--- Brief ---
Copy each line of the entries below that contains the string "require".

--------------------------------------------------

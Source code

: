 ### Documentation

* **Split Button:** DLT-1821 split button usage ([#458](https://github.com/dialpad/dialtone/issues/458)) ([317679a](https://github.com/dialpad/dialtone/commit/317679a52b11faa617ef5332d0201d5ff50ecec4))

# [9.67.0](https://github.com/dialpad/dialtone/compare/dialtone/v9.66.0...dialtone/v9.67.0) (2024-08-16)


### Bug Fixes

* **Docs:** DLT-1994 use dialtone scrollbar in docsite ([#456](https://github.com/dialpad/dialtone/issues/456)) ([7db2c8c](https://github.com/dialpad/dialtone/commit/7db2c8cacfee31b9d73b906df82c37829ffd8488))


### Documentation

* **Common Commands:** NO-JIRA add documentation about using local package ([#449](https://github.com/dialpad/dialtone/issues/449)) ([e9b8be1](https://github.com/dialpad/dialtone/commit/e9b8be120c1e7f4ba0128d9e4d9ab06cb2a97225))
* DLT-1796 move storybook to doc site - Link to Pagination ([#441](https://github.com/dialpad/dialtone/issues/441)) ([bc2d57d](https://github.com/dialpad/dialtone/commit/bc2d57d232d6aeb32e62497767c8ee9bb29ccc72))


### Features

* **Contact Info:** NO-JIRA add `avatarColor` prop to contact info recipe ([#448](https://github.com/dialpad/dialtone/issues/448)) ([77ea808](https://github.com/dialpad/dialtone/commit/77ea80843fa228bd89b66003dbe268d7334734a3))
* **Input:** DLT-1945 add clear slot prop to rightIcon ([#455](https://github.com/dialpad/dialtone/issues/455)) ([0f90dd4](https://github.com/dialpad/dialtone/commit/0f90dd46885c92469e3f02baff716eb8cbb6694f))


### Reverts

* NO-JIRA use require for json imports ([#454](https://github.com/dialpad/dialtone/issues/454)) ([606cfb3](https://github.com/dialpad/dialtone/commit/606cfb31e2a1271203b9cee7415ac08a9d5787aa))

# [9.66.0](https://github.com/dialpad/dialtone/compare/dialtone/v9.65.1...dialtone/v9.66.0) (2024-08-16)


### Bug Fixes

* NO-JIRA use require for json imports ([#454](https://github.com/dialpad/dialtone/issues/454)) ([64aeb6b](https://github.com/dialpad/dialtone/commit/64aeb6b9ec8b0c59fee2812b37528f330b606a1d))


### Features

--------------------------------------------------

--- Answer below ---
* NO-JIRA use require for json imports ([#454](https://github.com/dialpad/dialtone/issues/454)) ([606cfb3](https://github.com/dialpad/dialtone/commit/606cfb31e2a1271203b9cee7415ac08a9d5787aa))
* NO-JIRA use require for json imports ([#454](https://github.com/dialpad/dialtone/issues/454)) ([64aeb6b](https://github.com/dialpad/dialtone/commit/64aeb6b9ec8b0c59fee2812b37528f330b606a1d))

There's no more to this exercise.